Our manufacturing team must become sensitive and proactive in the execution of early production planning details and they must learn to apply their creativity and energy in a linear style.
Up front planning and execution can yield amazing manufacturing results and lead to profitability beyond expectations.
The most effective production manager I've ever known used a huge magnetic board to schedule production planning details and monitor production linearity. An early focus on details, corrective actions and recovery planning was his management style. He held early morning meetings every day to status yesterday's progress on the magnetic board and to establish the daily challenges. He was an expert at team dynamics and his people always new what they had to do and they were always provided the tools to get the job done.
The combination of the magnetic board, the morning meetings and his team dynamics skills made this production manger an effective leader and an expert in achieving linear production.
Today many production managers are still trying to solve their linear production problem by pursuing a sophisticated software solution.
Most companies are now using MRPII/ERP manufacturing systems to control their production environments. These systems do not provide a focus on the detail, up front tasks and milestones critical to linear production and consequently have not presented a solution to the Hockey Stick Syndrome.
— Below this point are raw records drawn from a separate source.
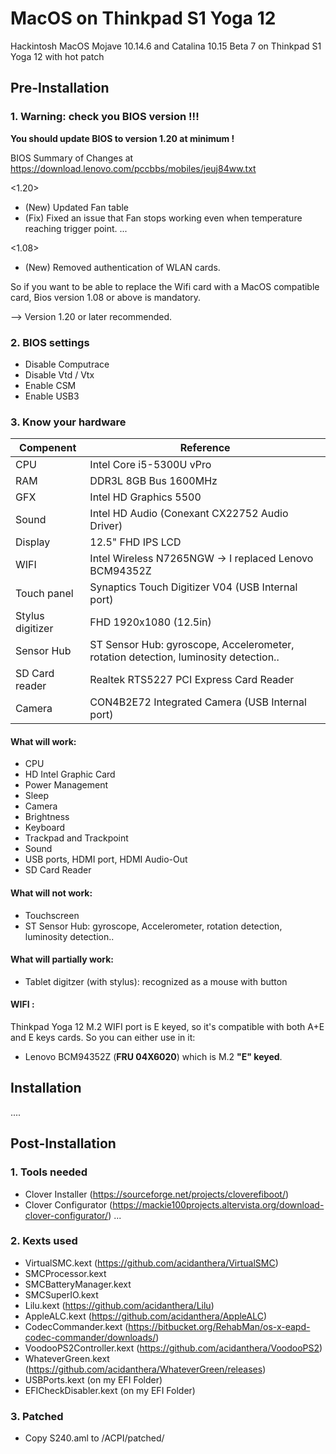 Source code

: # MacOS on Thinkpad S1 Yoga 12
Hackintosh MacOS Mojave 10.14.6 and Catalina 10.15 Beta 7 on Thinkpad S1 Yoga 12 with hot patch

## Pre-Installation

### 1. Warning: check you BIOS version !!!

**You should update BIOS to version 1.20 at minimum !**

BIOS Summary of Changes at https://download.lenovo.com/pccbbs/mobiles/jeuj84ww.txt

<1.20>
- (New) Updated Fan table
- (Fix) Fixed an issue that Fan stops working even when temperature reaching trigger point.
...

<1.08>
- (New) Removed authentication of WLAN cards.

So if you want to be able to replace the Wifi card with a MacOS compatible card, Bios version 1.08 or above is mandatory.

--> Version 1.20 or later recommended.

### 2. BIOS settings

- Disable Computrace
- Disable Vtd / Vtx
- Enable CSM
- Enable USB3

### 3. Know your hardware

|Compenent|Reference|
|---|---|
|CPU|Intel Core i5-5300U vPro|
|RAM|DDR3L 8GB Bus 1600MHz|
|GFX|Intel HD Graphics 5500|
|Sound|Intel HD Audio (Conexant CX22752 Audio Driver)|
|Display|12.5" FHD IPS LCD|
|WIFI|Intel Wireless N7265NGW -> I replaced Lenovo BCM94352Z|
|Touch panel|Synaptics Touch Digitizer V04 (USB Internal port)|
|Stylus digitizer|FHD 1920x1080 (12.5in)|
|Sensor Hub|ST Sensor Hub: gyroscope, Accelerometer, rotation detection, luminosity detection..|
|SD Card reader|Realtek RTS5227 PCI Express Card Reader|
|Camera|CON4B2E72 Integrated Camera (USB Internal port)|

#### What will work:
- CPU
- HD Intel Graphic Card
- Power Management
- Sleep
- Camera
- Brightness
- Keyboard
- Trackpad and Trackpoint
- Sound
- USB ports, HDMI port, HDMI Audio-Out
- SD Card Reader

#### What will not work:
- Touchscreen
- ST Sensor Hub: gyroscope, Accelerometer, rotation detection, luminosity detection..

#### What will partially work:
- Tablet digitzer (with stylus): recognized as a mouse with button

#### WIFI :
Thinkpad Yoga 12 M.2 WIFI port is E keyed, so it's compatible with both A+E and E keys cards. So you can either use in it:

- Lenovo BCM94352Z (**FRU 04X6020**) which is M.2 **"E" keyed**.

## Installation

....

## Post-Installation

### 1. Tools needed

- Clover Installer (https://sourceforge.net/projects/cloverefiboot/)
- Clover Configurator (https://mackie100projects.altervista.org/download-clover-configurator/)
...

### 2. Kexts used
- VirtualSMC.kext (https://github.com/acidanthera/VirtualSMC)
- SMCProcessor.kext
- SMCBatteryManager.kext
- SMCSuperIO.kext
- Lilu.kext (https://github.com/acidanthera/Lilu)
- AppleALC.kext (https://github.com/acidanthera/AppleALC)
- CodecCommander.kext (https://bitbucket.org/RehabMan/os-x-eapd-codec-commander/downloads/)
- VoodooPS2Controller.kext (https://github.com/acidanthera/VoodooPS2)
- WhateverGreen.kext (https://github.com/acidanthera/WhateverGreen/releases)
- USBPorts.kext (on my EFI Folder)
- EFICheckDisabler.kext (on my EFI Folder)

### 3. Patched
- Copy S240.aml to /ACPI/patched/
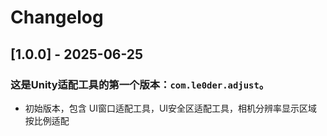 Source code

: # Changelog

## [1.0.0] - 2025-06-25

### 这是Unity适配工具的第一个版本：`com.le0der.adjust`。

- 初始版本，包含 UI窗口适配工具，UI安全区适配工具，相机分辨率显示区域按比例适配

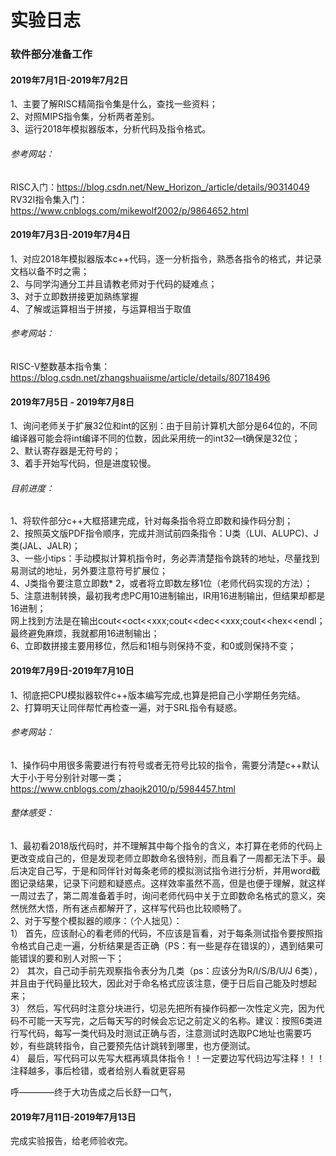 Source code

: # 实验日志

### 软件部分准备工作
#### 2019年7月1日-2019年7月2日
1、主要了解RISC精简指令集是什么，查找一些资料；  
2、对照MIPS指令集，分析两者差别。  
3、运行2018年模拟器版本，分析代码及指令格式。  
###### 参考网站：
RISC入门：https://blog.csdn.net/New_Horizon_/article/details/90314049  
RV32I指令集入门：https://www.cnblogs.com/mikewolf2002/p/9864652.html 

#### 2019年7月3日-2019年7月4日 
1、对应2018年模拟器版本c++代码，逐一分析指令，熟悉各指令的格式，并记录文档以备不时之需；  
2、与同学沟通分工并且请教老师对于代码的疑难点；  
3、对于立即数拼接更加熟练掌握  
4、了解或运算相当于拼接，与运算相当于取值 
###### 参考网站： 
RISC-V整数基本指令集： https://blog.csdn.net/zhangshuaiisme/article/details/80718496 

#### 2019年7月5日 -  2019年7月8日
1、询问老师关于扩展32位和int的区别：由于目前计算机大部分是64位的，不同编译器可能会将int编译不同的位数，因此采用统一的int32—t确保是32位；  
2、默认寄存器是无符号的；  
3、着手开始写代码，但是进度较慢。   

###### 目前进度：
1、将软件部分c++大框搭建完成，针对每条指令将立即数和操作码分割；     
2、按照英文版PDF指令顺序，完成并测试前四条指令：U类（LUI、ALUPC)、J类(JAL、JALR)；     
3、一些小tips：手动模拟计算机指令时，务必弄清楚指令跳转的地址，尽量找到易测试的地址，另外要注意符号扩展位；      
4、J类指令要注意立即数* 2，或者将立即数左移1位（老师代码实现的方法）；   
5、注意进制转换，最初我考虑PC用10进制输出，IR用16进制输出，但结果却都是16进制；    
  网上找到方法是在输出cout<<oct<<xxx;cout<<dec<<xxx;cout<<hex<<endl；  
  最终避免麻烦，我就都用16进制输出；  
6、立即数拼接主要用移位，然后和1相与则保持不变，和0或则保持不变；    

#### 2019年7月9日-2019年7月10日  
1、彻底把CPU模拟器软件c++版本编写完成,也算是把自己小学期任务完结。   
2、打算明天让同伴帮忙再检查一遍，对于SRL指令有疑惑。  

###### 参考网站：
1、操作码中用很多需要进行有符号或者无符号比较的指令，需要分清楚c++默认大于小于号分别针对哪一类；   
https://www.cnblogs.com/zhaojk2010/p/5984457.html   

###### 整体感受： 
1、最初看2018版代码时，并不理解其中每个指令的含义，本打算在老师的代码上更改变成自己的，但是发现老师立即数命名很特别，而且看了一周都无法下手。最后决定自己写，于是和同伴针对每条老师的模拟测试指令进行分析，并用word截图记录结果，记录下问题和疑惑点。这样效率虽然不高，但是也便于理解，就这样一周过去了，第二周准备着手时，询问老师代码中关于立即数命名格式的意义，突然恍然大悟，所有迷点都解开了，这样写代码也比较顺畅了。  
2、对于写整个模拟器的顺序：（个人拙见）：  
1） 首先，应该耐心的看老师的代码，不应该是盲看，对于每条测试指令要按照指令格式自己走一遍，分析结果是否正确（PS：有一些是存在错误的），遇到结果可能错误的要和别人对照一下；  
2） 其次，自己动手前先观察指令表分为几类（ps：应该分为R/I/S/B/U/J 6类），并且由于代码量比较大，因此对于命名格式应该注意，便于日后自己能及时想起来；  
3） 然后，写代码时注意分块进行，切忌先把所有操作码都一次性定义完，因为代码不可能一天写完，之后每天写的时候会忘记之前定义的名称。建议：按照6类进行写代码，每写一类代码及时测试正确与否，注意测试时选取PC地址也需要巧妙，有些跳转指令，自己要预先估计跳转到哪里，也方便测试。  
4） 最后，写代码可以先写大框再填具体指令！！一定要边写代码边写注释！！！注释越多，事后检错，或者给别人看就更容易  
    
呼————终于大功告成之后长舒一口气，

#### 2019年7月11日-2019年7月13日  
完成实验报告，给老师验收完。






  

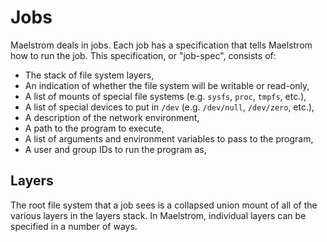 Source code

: # Jobs

Maelstrom deals in jobs. Each job has a specification that tells Maelstrom how
to run the job. This specification, or "job-spec", consists of:
  - The stack of file system layers,
  - An indication of whether the file system will be writable or read-only,
  - A list of mounts of special file systems (e.g. `sysfs`, `proc`, `tmpfs`, etc.),
  - A list of special devices to put in `/dev` (e.g. `/dev/null`, `/dev/zero`, etc.),
  - A description of the network environment,
  - A path to the program to execute,
  - A list of arguments and environment variables to pass to the program,
  - A user and group IDs to run the program as,

## Layers

The root file system that a job sees is a collapsed union mount of all of the
various layers in the layers stack. In Maelstrom, individual layers can be
specified in a number of ways.

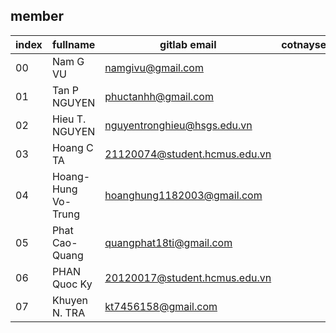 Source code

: ## member

| index  | fullname | gitlab email      | cotnaysemat |
| ------ | -------- | ----------------- | - 
| 00     | Nam G VU | namgivu@gmail.com |
| 01     | Tan P NGUYEN | phuctanhh@gmail.com | 
| 02     | Hieu T. NGUYEN | nguyentronghieu@hsgs.edu.vn |      
| 03     | Hoang C TA | 21120074@student.hcmus.edu.vn |
| 04     | Hoang-Hung Vo-Trung | hoanghung1182003@gmail.com |
| 05     | Phat Cao-Quang | quangphat18ti@gmail.com|
| 06     | PHAN Quoc Ky | 20120017@student.hcmus.edu.vn| 
| 07     | Khuyen N. TRA | kt7456158@gmail.com |
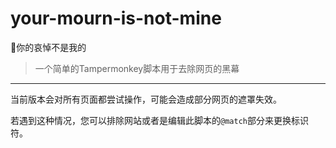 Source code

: # your-mourn-is-not-mine

🙁你的哀悼不是我的

> 一个简单的Tampermonkey脚本用于去除网页的黑幕

----

当前版本会对所有页面都尝试操作，可能会造成部分网页的遮罩失效。

若遇到这种情况，您可以排除网站或者是编辑此脚本的`@match`部分来更换标识符。
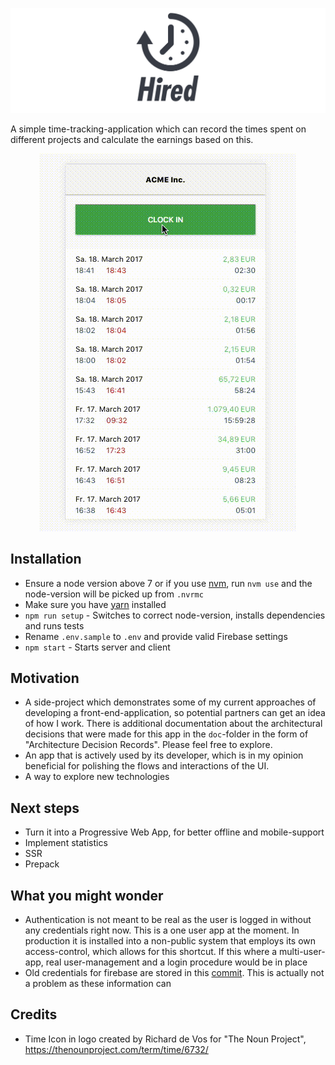 ![Logo](./doc/logo.png)

A simple time-tracking-application which can record the times spent on different projects and calculate the earnings
based on this.

<p align="center">
<img src="./doc/demo.gif" />
</p>

## Installation

* Ensure a node version above 7 or if you use [nvm](https://github.com/creationix/nvm),
run `nvm use` and the node-version will be picked up from `.nvrmc`
* Make sure you have [yarn](https://github.com/yarnpkg/yarn) installed
* `npm run setup` - Switches to correct node-version, installs dependencies and runs tests
* Rename `.env.sample` to `.env` and provide valid Firebase settings
* `npm start` - Starts server and client

## Motivation

* A side-project which demonstrates some of my current approaches of developing a front-end-application, so potential
partners can get an idea of how I work. There is additional documentation about the architectural decisions that were made
for this app in the `doc`-folder in the form of "Architecture Decision Records". Please feel free to explore.
* An app that is actively used by its developer, which is in my opinion beneficial for polishing the flows and
interactions of the UI.
* A way to explore new technologies

## Next steps
* Turn it into a Progressive Web App, for better offline and mobile-support
* Implement statistics
* SSR
* Prepack

## What you might wonder
* Authentication is not meant to be real as the user is logged in without any credentials right now. This
is a one user app at the moment. In production it is installed into a non-public system that employs
its own access-control, which allows for this shortcut. If this where a multi-user-app, real user-management and
a login procedure would be in place
* Old credentials for firebase are stored in this [commit](). This is actually not a problem as these information
can

## Credits
* Time Icon in logo created by Richard de Vos for "The Noun Project", https://thenounproject.com/term/time/6732/
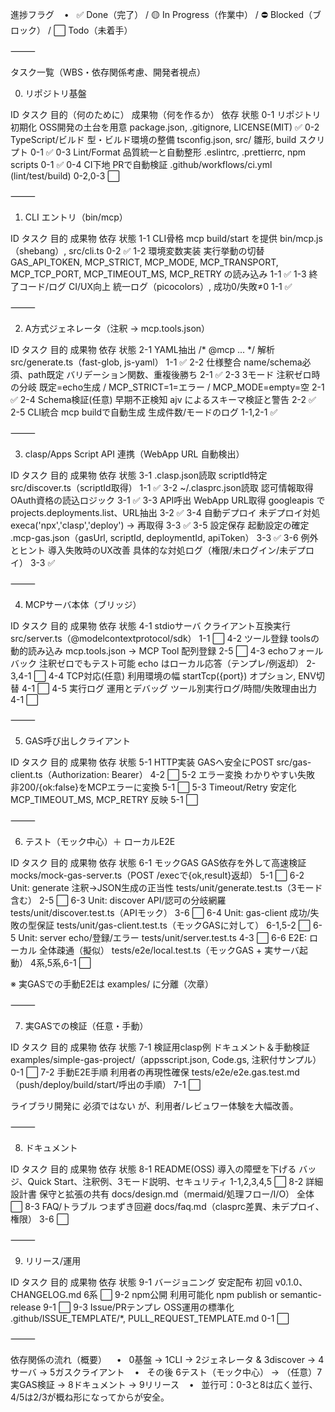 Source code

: 進捗フラグ
   •   ✅ Done（完了） / 🟡 In Progress（作業中） / ⛔ Blocked（ブロック） / ⬜ Todo（未着手）

⸻

タスク一覧（WBS・依存関係考慮、開発者視点）

0. リポジトリ基盤

ID	タスク	目的（何のために）	成果物（何を作るか）	依存	状態
0-1	リポジトリ初期化	OSS開発の土台を用意	package.json, .gitignore, LICENSE(MIT)		✅
0-2	TypeScript/ビルド	型・ビルド環境の整備	tsconfig.json, src/ 雛形, build スクリプト	0-1	✅
0-3	Lint/Format	品質統一と自動整形	.eslintrc, .prettierrc, npm scripts	0-1	✅
0-4	CI下地	PRで自動検証	.github/workflows/ci.yml (lint/test/build)	0-2,0-3	⬜


⸻

1. CLI エントリ（bin/mcp）

ID	タスク	目的	成果物	依存	状態
1-1	CLI骨格	mcp build/start を提供	bin/mcp.js（shebang）, src/cli.ts	0-2	✅
1-2	環境変数実装	実行挙動の切替	GAS_API_TOKEN, MCP_STRICT, MCP_MODE, MCP_TRANSPORT, MCP_TCP_PORT, MCP_TIMEOUT_MS, MCP_RETRY の読み込み	1-1	✅
1-3	終了コード/ログ	CI/UX向上	統一ログ（picocolors）, 成功0/失敗≠0	1-1	✅


⸻

2. A方式ジェネレータ（注釈 → mcp.tools.json）

ID	タスク	目的	成果物	依存	状態
2-1	YAML抽出	/* @mcp ... */ 解析	src/generate.ts（fast-glob, js-yaml）	1-1	✅
2-2	仕様整合	name/schema必須、path既定	バリデーション関数、重複後勝ち	2-1	✅
2-3	3モード	注釈ゼロ時の分岐	既定=echo生成 / MCP_STRICT=1=エラー / MCP_MODE=empty=空	2-1	✅
2-4	Schema検証(任意)	早期不正検知	ajv によるスキーマ検証と警告	2-2	✅
2-5	CLI統合	mcp buildで自動生成	生成件数/モードのログ	1-1,2-1	✅


⸻

3. clasp/Apps Script API 連携（WebApp URL 自動検出）

ID	タスク	目的	成果物	依存	状態
3-1	.clasp.json読取	scriptId特定	src/discover.ts（scriptId取得）	1-1	✅
3-2	~/.clasprc.json読取	認可情報取得	OAuth資格の読込ロジック	3-1	✅
3-3	API呼出	WebApp URL取得	googleapis で projects.deployments.list、URL抽出	3-2	✅
3-4	自動デプロイ	未デプロイ対処	execa('npx','clasp','deploy') → 再取得	3-3	✅
3-5	設定保存	起動設定の確定	.mcp-gas.json（gasUrl, scriptId, deploymentId, apiToken）	3-3	✅
3-6	例外とヒント	導入失敗時のUX改善	具体的な対処ログ（権限/未ログイン/未デプロイ）	3-3	✅


⸻

4. MCPサーバ本体（ブリッジ）

ID	タスク	目的	成果物	依存	状態
4-1	stdioサーバ	クライアント互換実行	src/server.ts（@modelcontextprotocol/sdk）	1-1	⬜
4-2	ツール登録	toolsの動的読み込み	mcp.tools.json → MCP Tool 配列登録	2-5	⬜
4-3	echoフォールバック	注釈ゼロでもテスト可能	echo はローカル応答（テンプレ/例返却）	2-3,4-1	⬜
4-4	TCP対応(任意)	利用環境の幅	startTcp({port}) オプション, ENV切替	4-1	⬜
4-5	実行ログ	運用とデバッグ	ツール別実行ログ/時間/失敗理由出力	4-1	⬜


⸻

5. GAS呼び出しクライアント

ID	タスク	目的	成果物	依存	状態
5-1	HTTP実装	GASへ安全にPOST	src/gas-client.ts（Authorization: Bearer）	4-2	⬜
5-2	エラー変換	わかりやすい失敗	非200/{ok:false}をMCPエラーに変換	5-1	⬜
5-3	Timeout/Retry	安定化	MCP_TIMEOUT_MS, MCP_RETRY 反映	5-1	⬜


⸻

6. テスト（モック中心）＋ ローカルE2E

ID	タスク	目的	成果物	依存	状態
6-1	モックGAS	GAS依存を外して高速検証	mocks/mock-gas-server.ts（POST /execで{ok,result}返却）	5-1	⬜
6-2	Unit: generate	注釈→JSON生成の正当性	tests/unit/generate.test.ts（3モード含む）	2-5	⬜
6-3	Unit: discover	API/認可の分岐網羅	tests/unit/discover.test.ts（APIモック）	3-6	⬜
6-4	Unit: gas-client	成功/失敗の型保証	tests/unit/gas-client.test.ts（モックGASに対して）	6-1,5-2	⬜
6-5	Unit: server	echo/登録/エラー	tests/unit/server.test.ts	4-3	⬜
6-6	E2E: ローカル	全体疎通（擬似）	tests/e2e/local.test.ts（モックGAS + 実サーバ起動）	4系,5系,6-1	⬜

※ 実GASでの手動E2Eは examples/ に分離（次章）

⸻

7. 実GASでの検証（任意・手動）

ID	タスク	目的	成果物	依存	状態
7-1	検証用clasp例	ドキュメント＆手動検証	examples/simple-gas-project/（appsscript.json, Code.gs, 注釈付サンプル）	0-1	⬜
7-2	手動E2E手順	利用者の再現性確保	tests/e2e/e2e.gas.test.md（push/deploy/build/start/呼出の手順）	7-1	⬜

ライブラリ開発に 必須ではない が、利用者/レビュワー体験を大幅改善。

⸻

8. ドキュメント

ID	タスク	目的	成果物	依存	状態
8-1	README(OSS)	導入の障壁を下げる	バッジ、Quick Start、注釈例、3モード説明、セキュリティ	1-1,2,3,4,5	⬜
8-2	詳細設計書	保守と拡張の共有	docs/design.md（mermaid/処理フロー/I/O）	全体	⬜
8-3	FAQ/トラブル	つまずき回避	docs/faq.md（clasprc差異、未デプロイ、権限）	3-6	⬜


⸻

9. リリース/運用

ID	タスク	目的	成果物	依存	状態
9-1	バージョニング	安定配布	初回 v0.1.0、CHANGELOG.md	6系	⬜
9-2	npm公開	利用可能化	npm publish or semantic-release	9-1	⬜
9-3	Issue/PRテンプレ	OSS運用の標準化	.github/ISSUE_TEMPLATE/*, PULL_REQUEST_TEMPLATE.md	0-1	⬜


⸻

依存関係の流れ（概要）
   •   0基盤 → 1CLI → 2ジェネレータ & 3discover → 4サーバ → 5ガスクライアント
   •   その後 6テスト（モック中心） → （任意）7実GAS検証 → 8ドキュメント → 9リリース
   •   並行可：0-3と8は広く並行、4/5は2/3が概ね形になってからが安全。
On the other hand, using an old magnetic board in this day and age of computer sophistication may not be an acceptable alternative. A good tradeoff might be to develop a simple computer spread sheet specially designed to plan critical production milestones and to measure/monitor production linearity.
Using this daily schedule as the Bible, we must retrain the knights in shining armor to gradually shift their manufacturing paradigm from end-of-the-quarter fire fighting to daily proactive problem solving.
Finally, it is important to differentiate between shipment linearity and production linearity. In a widget, make-to-shelf manufacturing company that builds substantial finish goods inventory and in highly engineered capital equipment manufacturing companies, the two linearity measurements will not be equal.
Shipment linearity may be more of a function of sales' bookings and customer's preference rather than nonlinear production. Consequently, the measure of production linearity must be developed to measure the performance of the manufacturing process and not be influenced by sales bookings or customer related shipment delays.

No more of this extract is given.